Use a python script to deploy a SQL Server big data cluster on Azure Kubernetes Service (AKS)

Applies to: SQL Server 2019 (15.x)

Important

The Microsoft SQL Server 2019 Big Data Clusters add-on will be retired. Support for SQL Server 2019 Big Data Clusters will end on February 28, 2025. All existing users of SQL Server 2019 with Software Assurance will be fully supported on the platform and the software will continue to be maintained through SQL Server cumulative updates until that time. For more information, see the announcement blog post and Big data options on the Microsoft SQL Server platform.

In this tutorial, you use a sample python deployment script to deploy SQL Server 2019 Big Data Clusters to Azure Kubernetes Service (AKS).

Tip

AKS is only one option for hosting Kubernetes for your big data cluster. To learn about other deployment options as well as how to customize deployment options, see How to deploy SQL Server Big Data Clusters on Kubernetes.

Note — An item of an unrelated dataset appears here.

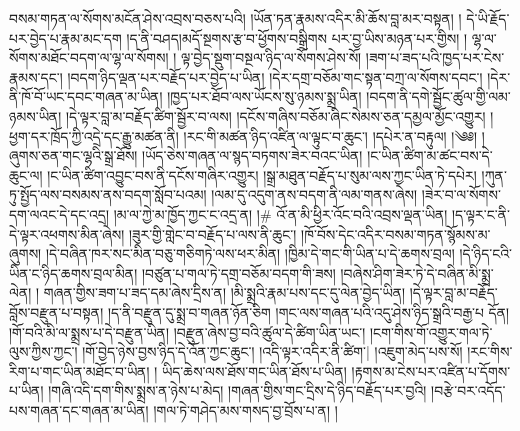 བསམ་གཏན་ལ་སོགས་མངོན་ཤེས་འབྲས་བཅས་པའི། །ཡོན་ཏན་རྣམས་འདིར་མི་ཆོས་བླ་མར་བསྟན། ། དེ་ཡི་རྗོད་པར་བྱེད་པ་རྣམ་མང་དག །ད་ནི་བཤད།མདོ་སྔགས་རྩ་བ་ཕྱོགས་བསྒྲིགས པར་བྱ་ཡིས་མཉན་པར་གྱིས། ། ལྷ་ལ་སོགས་མཐོང་བདག་ལ་ལྷ་ལ་སོགས། ། ལྟ་བྱེད་སྡུག་བསྔལ་ཉིད་ལ་སོགས་ཤེས་སོ། །ཟག་པ་ཟད་པའི་ཁྱད་པར་ངེས་རྣམས་དང་། །བདག་ཉིད་ལྡན་པར་བརྗོད་པར་བྱེད་པ་ཡིན། །དེར་དགྲ་བཅོམ་གང་སྟན་བཀྲ་ལ་སོགས་དབང་། །དེར་ནི་ཁོ་བོ་ཡང་དབང་གཞན་མ་ཡིན། །ཁྱད་པར་ཐོབ་ལས་ཡོངས་སུ་ཉམས་སྨྲ་ཡིན། །བདག་ནི་དགེ་སྦྱོང་ཚུལ་གྱི་ལམ་ཉམས་ཡིན། །དེ་ལྟར་བླ་མ་བརྗོད་ཚིག་སྦྱོར་བ་ལས། །དངོས་གཞིས་བཅོམ་ཞིང་སེམས་ཅན་དམྱལ་མྱོང་འགྱུར། །ཕྱག་དར་ཁྲོད་ཀྱི་འདྲེ་དང་རྒྱུ་མཚན་ནི། །རང་གི་མཚན་ཉིད་འཛིན་ལ་ལྟུང་བ་ཆུང་། །དཔེར་ན་བརྟུལ། །༄༅། །ཞུགས་ཅན་གང་ལྷའི་སྒྲ་ཐོས། །ཡོད་ཅེས་གཞན་ལ་སྙད་བཏགས་ཟེར་བའང་ཡིན། །ང་ཡིན་ཚིག་མ་ཚང་བས་དེ་ཆུང་ལ། །ང་ཡིན་ཚིག་འབྱུང་བས་ནི་དངོས་གཞིར་འགྱུར། །སྒྲ་མཐུན་བརྗོད་པ་སུམ་ལས་ཀྱང་ཡིན་ཏེ་དཔེར། །ཀུན་ཏུ་སྤྱོད་ལས་བསམས་ནས་བདག་སློབ་པའམ། །ལམ་དུ་འདུག་ནས་བདག་ནི་ལམ་གནས་ཞེས། །ཟེར་བ་ལ་སོགས་དག་ལའང་དེ་དང་འདྲ། །མ་ལ་ཀྱེ་མ་ཁྱོད་ཀྱང་ང་འདྲ་ན། །# འོ་ན་མི་ཕྱིར་འོང་བའི་འབྲས་ལྡན་ཡིན། །ད་ལྟར་ང་ནི་དེ་ལྟར་འཕགས་མིན་ཞེས། །ཟུར་གྱི་གླེང་བ་བརྗོད་པ་ལས་ནི་ཆུང་། །ཁོ་བོས་དེང་འདིར་བསམ་གཏན་སྙོམས་མ་ཞུགས། །དེ་བཞིན་ཁར་སང་མིན་བཅུ་གཅིགཏེ་ལས་ཕར་མིན། །ཁྱིམ་དེ་གང་གི་ཡིན་པ་དེ་ཆགས་བྲལ། །དེ་ཉིད་ངའི་ཡིན་ང་ཉིད་ཆགས་བྲལ་མིན། །བཙུན་པ་གལ་ཏེ་དགྲ་བཅོམ་བདག་གི་ཟས། །བཞེས་ཤིག་ཟེར་ཏེ་དེ་བཞིན་མི་སྨྲ་ལེན། ། གཞན་གྱིས་ཟག་པ་ཟད་དམ་ཞེས་དྲིས་ན། །མི་སྨྲའི་རྣམ་པས་དང་དུ་ལེན་བྱེད་ཡིན། །དེ་ལྟར་བླ་མ་བརྗོད་བློས་བརྫུན་པ་བསྟན། །ད་ནི་བརྫུན་དུ་སྨྲ་བ་གཞན་ཉོན་ཅིག །གང་ལས་གཞན་པའི་འདུ་ཤེས་ཉིད་སྒྲའི་བརྒྱ་པ དོན། །གོ་བའི་མི་ལ་སྨྲས་པ་དེ་བརྫུན་ཡིན། །བརྫུན་ཞེས་བྱ་བའི་ཚུལ་དེ་ཚིག་ཡིན་ཡང་། །ངག་གིས་གོ་འགྱུར་གལ་ཏེ་ལུས་ཀྱིས་ཀྱང་། །གོ་བྱེད་ཉེས་བྱས་ཉིད་དེ་འོན་ཀྱང་ཆུང་། །འདི་ལྟར་འདིར་ནི་ཚིག་| །འཇུག་མེད་པས་སོ། །རང་གིས་རིག་པ་གང་ཡིན་མཐོང་བ་ཡིན། ། ཡིད་ཆེས་ལས་ཐོས་གང་ཡིན་ཐོས་པ་ཡིན། །རྟགས་མ་ངེས་པར་འཛིན་པ་དོགས་པ་ཡིན། །གཞི་འདི་དག་གིས་སྨྲས་ན་ཉེས་པ་མེད། །གཞན་གྱིས་གང་དྲིས་དེ་ཉིད་བརྗོད་པར་བྱའི། །བརྩེ་བར་འདོད་པས་གཞན་དང་གཞན་མ་ཡིན། །གལ་ཏེ་གཤེད་མས་གསད་བྱ་བྲོས་པ་ན། །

The default big data cluster deployment used here consists of a SQL Master instance, one compute pool instance, two data pool instances, and two storage pool instances. Data is persisted using Kubernetes persistent volumes that use the AKS default storage classes. The default configuration used in this tutorial is suitable for dev/test environments.

Prerequisites

  • An Azure subscription.
  • Big data tools:
    • azdata
    • kubectl
    • Azure Data Studio
    • SQL Server 2019 extension
    • Azure CLI

Log in to your Azure account

The script uses Azure CLI to automate the creation of an AKS cluster. Before running the script, you must log in to your Azure account with Azure CLI at least once. Run the following command from a command prompt. For more information, see Sign in with Azure CLI.

az login

Download the deployment script

This tutorial automates the creation of the big data cluster on AKS using a python script deploy-sql-big-data-aks.py. If you already installed python for azdata, you should be able to run the script successfully in this tutorial.

In a Windows PowerShell or Linux bash prompt, run the following command to download the deployment script from GitHub.

curl -o deploy-sql-big-data-aks.py "https://raw.githubusercontent.com/Microsoft/sql-server-samples/master/samples/features/sql-big-data-cluster/deployment/aks/deploy-sql-big-data-aks.py"

Run the deployment script

Use the following steps to run the deployment script in a Windows PowerShell or Linux bash prompt. This script will create an AKS service in Azure and then deploy a SQL Server 2019 big data cluster to AKS. You can also modify the script with other environment variables to create a custom deployment.

  1. Run the script with the following command:

    python deploy-sql-big-data-aks.py
    

    Note

    If you have both python3 and python2 on your client machine and in the path, you have to run the command using python3: python3 deploy-sql-big-data-aks.py.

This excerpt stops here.